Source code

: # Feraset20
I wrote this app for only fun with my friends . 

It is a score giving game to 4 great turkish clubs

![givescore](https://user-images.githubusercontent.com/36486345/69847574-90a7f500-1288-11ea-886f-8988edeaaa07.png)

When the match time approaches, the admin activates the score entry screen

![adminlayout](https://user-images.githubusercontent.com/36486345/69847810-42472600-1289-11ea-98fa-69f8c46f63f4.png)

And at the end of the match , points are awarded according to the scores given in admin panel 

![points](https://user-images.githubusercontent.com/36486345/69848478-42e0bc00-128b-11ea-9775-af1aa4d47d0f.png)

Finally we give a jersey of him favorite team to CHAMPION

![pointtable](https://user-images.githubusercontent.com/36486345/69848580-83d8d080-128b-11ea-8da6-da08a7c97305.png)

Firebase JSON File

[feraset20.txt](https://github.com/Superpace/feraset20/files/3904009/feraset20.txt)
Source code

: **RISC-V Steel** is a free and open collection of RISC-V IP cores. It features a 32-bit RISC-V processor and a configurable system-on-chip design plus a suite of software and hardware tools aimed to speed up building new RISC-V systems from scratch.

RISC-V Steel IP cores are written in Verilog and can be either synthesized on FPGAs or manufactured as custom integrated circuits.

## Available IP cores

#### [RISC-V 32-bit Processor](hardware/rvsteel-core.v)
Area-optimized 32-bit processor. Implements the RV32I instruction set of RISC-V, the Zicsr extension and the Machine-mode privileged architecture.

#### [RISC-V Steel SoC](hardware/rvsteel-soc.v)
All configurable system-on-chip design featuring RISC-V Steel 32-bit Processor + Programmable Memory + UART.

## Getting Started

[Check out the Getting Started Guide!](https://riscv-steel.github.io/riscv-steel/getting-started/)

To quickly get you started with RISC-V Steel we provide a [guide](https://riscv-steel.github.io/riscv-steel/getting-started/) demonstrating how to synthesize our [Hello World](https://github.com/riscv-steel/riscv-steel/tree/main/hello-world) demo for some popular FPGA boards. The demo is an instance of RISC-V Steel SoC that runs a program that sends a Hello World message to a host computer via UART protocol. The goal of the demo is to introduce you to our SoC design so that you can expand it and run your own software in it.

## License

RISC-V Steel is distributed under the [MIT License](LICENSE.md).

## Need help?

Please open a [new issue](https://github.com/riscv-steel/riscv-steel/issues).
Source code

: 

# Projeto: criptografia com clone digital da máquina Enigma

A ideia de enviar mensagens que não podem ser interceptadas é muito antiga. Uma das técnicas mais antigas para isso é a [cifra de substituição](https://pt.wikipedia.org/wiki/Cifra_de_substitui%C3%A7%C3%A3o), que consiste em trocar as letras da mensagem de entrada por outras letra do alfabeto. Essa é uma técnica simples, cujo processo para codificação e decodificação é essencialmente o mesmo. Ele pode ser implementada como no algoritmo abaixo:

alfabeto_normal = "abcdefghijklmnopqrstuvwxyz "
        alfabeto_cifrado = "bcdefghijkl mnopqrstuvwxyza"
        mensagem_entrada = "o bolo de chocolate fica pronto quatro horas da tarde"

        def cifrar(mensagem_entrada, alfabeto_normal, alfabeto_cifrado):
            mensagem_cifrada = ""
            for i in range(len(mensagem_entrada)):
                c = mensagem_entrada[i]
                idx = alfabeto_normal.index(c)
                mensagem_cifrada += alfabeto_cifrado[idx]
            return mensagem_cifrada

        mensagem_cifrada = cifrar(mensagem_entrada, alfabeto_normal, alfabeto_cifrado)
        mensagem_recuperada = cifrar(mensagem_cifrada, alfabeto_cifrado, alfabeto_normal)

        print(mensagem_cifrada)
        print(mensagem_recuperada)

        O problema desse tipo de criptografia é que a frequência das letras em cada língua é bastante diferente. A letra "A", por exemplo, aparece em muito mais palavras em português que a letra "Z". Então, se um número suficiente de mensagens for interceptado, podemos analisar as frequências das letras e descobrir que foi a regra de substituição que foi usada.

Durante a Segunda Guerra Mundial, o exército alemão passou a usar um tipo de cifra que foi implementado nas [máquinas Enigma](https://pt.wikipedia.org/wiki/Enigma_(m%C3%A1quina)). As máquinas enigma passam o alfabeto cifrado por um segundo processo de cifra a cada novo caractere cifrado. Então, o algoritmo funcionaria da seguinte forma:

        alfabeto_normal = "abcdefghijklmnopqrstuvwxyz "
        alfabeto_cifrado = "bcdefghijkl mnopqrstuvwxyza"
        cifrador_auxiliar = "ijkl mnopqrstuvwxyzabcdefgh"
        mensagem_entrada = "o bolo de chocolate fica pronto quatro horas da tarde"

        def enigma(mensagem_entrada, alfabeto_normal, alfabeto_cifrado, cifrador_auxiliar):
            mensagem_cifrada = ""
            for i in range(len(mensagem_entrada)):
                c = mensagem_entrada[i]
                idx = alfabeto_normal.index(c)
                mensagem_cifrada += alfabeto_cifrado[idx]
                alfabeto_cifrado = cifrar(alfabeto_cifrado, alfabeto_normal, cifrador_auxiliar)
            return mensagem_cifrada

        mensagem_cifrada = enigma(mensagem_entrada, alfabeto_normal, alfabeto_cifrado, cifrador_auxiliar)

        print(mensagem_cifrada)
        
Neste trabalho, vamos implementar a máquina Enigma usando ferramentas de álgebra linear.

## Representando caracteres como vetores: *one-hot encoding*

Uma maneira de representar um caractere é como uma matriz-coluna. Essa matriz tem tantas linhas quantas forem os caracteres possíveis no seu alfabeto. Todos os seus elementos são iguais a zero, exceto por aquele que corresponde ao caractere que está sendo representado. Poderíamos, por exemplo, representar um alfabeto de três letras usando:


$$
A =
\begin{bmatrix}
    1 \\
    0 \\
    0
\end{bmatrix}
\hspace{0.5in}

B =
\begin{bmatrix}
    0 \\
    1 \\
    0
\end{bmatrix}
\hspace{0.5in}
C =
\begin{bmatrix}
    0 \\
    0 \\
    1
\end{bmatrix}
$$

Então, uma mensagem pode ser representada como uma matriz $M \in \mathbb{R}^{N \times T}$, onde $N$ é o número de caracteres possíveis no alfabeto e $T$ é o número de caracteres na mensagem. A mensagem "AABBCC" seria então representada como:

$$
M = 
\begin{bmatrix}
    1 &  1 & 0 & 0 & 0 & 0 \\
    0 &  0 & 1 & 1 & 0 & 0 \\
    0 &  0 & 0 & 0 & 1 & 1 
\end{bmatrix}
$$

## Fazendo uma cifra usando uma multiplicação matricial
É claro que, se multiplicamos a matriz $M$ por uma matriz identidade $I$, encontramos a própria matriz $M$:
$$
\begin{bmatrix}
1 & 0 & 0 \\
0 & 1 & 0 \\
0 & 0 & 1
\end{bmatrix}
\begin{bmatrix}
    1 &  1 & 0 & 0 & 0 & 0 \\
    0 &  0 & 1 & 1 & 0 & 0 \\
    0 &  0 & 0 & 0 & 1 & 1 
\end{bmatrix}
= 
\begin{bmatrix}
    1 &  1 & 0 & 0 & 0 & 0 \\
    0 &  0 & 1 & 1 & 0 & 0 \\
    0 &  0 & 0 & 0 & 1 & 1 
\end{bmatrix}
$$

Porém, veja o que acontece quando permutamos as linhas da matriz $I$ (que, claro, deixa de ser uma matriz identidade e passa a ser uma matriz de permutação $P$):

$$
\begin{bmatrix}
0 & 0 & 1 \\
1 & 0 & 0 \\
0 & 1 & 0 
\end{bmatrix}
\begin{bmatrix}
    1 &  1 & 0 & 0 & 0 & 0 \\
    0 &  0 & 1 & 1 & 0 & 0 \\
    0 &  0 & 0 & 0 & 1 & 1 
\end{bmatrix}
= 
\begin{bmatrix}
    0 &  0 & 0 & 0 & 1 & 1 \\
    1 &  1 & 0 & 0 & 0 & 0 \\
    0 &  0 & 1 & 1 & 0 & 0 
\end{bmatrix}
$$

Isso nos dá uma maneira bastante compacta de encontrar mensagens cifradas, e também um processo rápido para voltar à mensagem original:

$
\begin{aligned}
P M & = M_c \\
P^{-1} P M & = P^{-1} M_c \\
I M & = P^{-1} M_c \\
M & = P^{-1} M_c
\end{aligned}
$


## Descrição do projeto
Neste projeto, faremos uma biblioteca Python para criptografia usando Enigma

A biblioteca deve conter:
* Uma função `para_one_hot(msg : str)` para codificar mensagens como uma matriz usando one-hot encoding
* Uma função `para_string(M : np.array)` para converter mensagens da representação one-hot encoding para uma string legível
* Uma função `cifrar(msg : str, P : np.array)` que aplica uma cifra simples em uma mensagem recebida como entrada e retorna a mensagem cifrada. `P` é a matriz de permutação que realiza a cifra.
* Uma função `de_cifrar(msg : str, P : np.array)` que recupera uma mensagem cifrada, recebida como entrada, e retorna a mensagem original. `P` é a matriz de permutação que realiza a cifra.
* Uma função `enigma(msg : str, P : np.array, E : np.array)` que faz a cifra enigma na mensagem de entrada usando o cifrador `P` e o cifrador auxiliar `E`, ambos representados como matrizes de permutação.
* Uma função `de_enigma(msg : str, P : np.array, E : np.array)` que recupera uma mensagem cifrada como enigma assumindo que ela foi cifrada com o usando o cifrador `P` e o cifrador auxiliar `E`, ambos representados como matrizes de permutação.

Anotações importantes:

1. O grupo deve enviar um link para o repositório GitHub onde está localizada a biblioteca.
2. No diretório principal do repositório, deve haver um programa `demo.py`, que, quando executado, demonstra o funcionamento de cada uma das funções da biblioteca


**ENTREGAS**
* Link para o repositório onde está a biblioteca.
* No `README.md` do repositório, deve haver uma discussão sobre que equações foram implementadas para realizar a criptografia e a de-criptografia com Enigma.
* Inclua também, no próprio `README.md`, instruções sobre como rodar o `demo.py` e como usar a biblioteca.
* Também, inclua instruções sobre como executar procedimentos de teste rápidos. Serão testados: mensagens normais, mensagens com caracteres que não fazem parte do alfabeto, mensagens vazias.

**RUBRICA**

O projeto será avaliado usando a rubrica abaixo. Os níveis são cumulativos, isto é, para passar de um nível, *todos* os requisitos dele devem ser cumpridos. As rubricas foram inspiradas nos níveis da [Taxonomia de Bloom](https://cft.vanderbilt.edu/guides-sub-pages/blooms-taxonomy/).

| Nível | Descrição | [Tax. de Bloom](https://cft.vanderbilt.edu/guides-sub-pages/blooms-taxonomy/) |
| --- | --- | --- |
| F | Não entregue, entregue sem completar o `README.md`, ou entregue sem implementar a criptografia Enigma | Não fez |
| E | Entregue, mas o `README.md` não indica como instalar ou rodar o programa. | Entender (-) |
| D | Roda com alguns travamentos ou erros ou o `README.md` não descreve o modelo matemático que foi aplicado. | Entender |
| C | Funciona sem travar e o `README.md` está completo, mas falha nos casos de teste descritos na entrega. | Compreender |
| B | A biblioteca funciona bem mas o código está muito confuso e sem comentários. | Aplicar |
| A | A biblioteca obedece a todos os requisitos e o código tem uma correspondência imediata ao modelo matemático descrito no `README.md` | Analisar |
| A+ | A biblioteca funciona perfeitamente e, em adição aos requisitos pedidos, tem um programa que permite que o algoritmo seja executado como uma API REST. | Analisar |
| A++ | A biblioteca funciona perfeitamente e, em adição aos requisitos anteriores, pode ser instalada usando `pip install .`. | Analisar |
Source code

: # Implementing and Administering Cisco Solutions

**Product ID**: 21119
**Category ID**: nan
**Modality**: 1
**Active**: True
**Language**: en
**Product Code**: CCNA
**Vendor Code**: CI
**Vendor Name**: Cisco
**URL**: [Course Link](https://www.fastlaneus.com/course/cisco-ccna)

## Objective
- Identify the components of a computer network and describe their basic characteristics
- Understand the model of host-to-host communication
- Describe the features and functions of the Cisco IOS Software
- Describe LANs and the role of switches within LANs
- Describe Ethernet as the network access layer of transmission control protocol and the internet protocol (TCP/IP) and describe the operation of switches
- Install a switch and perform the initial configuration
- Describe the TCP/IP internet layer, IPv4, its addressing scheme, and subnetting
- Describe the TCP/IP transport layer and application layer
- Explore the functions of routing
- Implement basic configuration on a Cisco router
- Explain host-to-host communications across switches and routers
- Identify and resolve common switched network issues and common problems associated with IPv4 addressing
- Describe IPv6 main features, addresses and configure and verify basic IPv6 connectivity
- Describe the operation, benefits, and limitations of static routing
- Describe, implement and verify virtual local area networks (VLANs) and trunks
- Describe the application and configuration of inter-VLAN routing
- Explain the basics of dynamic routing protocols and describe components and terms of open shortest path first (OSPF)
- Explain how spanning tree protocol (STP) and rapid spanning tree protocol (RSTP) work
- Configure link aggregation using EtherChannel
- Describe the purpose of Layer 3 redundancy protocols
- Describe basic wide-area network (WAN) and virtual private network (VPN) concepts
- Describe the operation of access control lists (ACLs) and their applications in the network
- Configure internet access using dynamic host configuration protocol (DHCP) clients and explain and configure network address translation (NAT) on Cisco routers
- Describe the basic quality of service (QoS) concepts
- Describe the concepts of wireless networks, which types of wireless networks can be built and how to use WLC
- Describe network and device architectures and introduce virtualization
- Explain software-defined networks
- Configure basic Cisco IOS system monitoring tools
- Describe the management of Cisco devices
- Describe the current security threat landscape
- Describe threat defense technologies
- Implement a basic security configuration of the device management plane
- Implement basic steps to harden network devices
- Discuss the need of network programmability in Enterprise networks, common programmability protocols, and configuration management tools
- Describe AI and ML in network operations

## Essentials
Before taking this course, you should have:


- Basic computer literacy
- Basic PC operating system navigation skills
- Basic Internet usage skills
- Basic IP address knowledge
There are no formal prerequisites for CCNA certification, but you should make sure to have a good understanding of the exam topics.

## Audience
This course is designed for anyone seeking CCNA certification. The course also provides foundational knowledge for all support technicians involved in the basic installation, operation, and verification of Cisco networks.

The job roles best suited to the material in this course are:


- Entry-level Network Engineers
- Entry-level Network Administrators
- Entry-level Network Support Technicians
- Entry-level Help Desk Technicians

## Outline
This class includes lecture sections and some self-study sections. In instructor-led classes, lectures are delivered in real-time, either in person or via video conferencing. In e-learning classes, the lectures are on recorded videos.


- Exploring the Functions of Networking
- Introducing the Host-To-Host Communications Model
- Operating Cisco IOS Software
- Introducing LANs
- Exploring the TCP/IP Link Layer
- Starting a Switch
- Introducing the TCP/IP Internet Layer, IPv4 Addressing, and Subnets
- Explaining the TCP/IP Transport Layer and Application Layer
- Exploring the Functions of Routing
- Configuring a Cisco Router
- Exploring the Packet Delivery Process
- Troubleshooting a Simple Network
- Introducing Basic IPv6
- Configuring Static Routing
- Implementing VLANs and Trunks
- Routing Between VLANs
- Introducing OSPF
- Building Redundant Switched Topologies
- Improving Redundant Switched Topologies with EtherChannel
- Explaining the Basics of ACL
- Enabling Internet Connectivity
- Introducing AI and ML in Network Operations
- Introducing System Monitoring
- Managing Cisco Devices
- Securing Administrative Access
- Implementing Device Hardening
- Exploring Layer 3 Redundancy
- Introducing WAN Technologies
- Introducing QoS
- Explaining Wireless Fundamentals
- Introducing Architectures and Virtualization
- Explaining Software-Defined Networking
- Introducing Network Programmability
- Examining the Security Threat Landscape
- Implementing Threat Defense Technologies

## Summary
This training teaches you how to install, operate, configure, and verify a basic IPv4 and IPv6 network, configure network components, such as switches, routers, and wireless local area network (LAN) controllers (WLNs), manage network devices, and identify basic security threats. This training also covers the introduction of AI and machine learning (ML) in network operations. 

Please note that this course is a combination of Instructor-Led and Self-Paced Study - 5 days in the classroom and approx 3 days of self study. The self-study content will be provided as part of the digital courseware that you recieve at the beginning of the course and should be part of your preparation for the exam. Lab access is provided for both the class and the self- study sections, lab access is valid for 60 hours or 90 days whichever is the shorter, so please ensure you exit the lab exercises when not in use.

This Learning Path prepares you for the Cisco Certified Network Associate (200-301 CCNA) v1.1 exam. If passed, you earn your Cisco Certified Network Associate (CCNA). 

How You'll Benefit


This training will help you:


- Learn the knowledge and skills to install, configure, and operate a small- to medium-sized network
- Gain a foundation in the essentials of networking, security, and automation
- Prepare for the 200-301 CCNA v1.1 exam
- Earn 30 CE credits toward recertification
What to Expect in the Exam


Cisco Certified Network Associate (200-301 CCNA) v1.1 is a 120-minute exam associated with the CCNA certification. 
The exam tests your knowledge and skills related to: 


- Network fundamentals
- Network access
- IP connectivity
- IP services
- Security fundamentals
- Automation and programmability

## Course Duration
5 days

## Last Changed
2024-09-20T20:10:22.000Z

◇ ◇ ◇ ◇ ◇ ◇ ◇

> _Problem requirements_
Output, unchanged, the lines of the listing above from the first one through the one holding "When the match". Leave out every line after it.

> _Answer space_
Source code

: # Feraset20
I wrote this app for only fun with my friends . 

It is a score giving game to 4 great turkish clubs

![givescore](https://user-images.githubusercontent.com/36486345/69847574-90a7f500-1288-11ea-886f-8988edeaaa07.png)

When the match time approaches, the admin activates the score entry screen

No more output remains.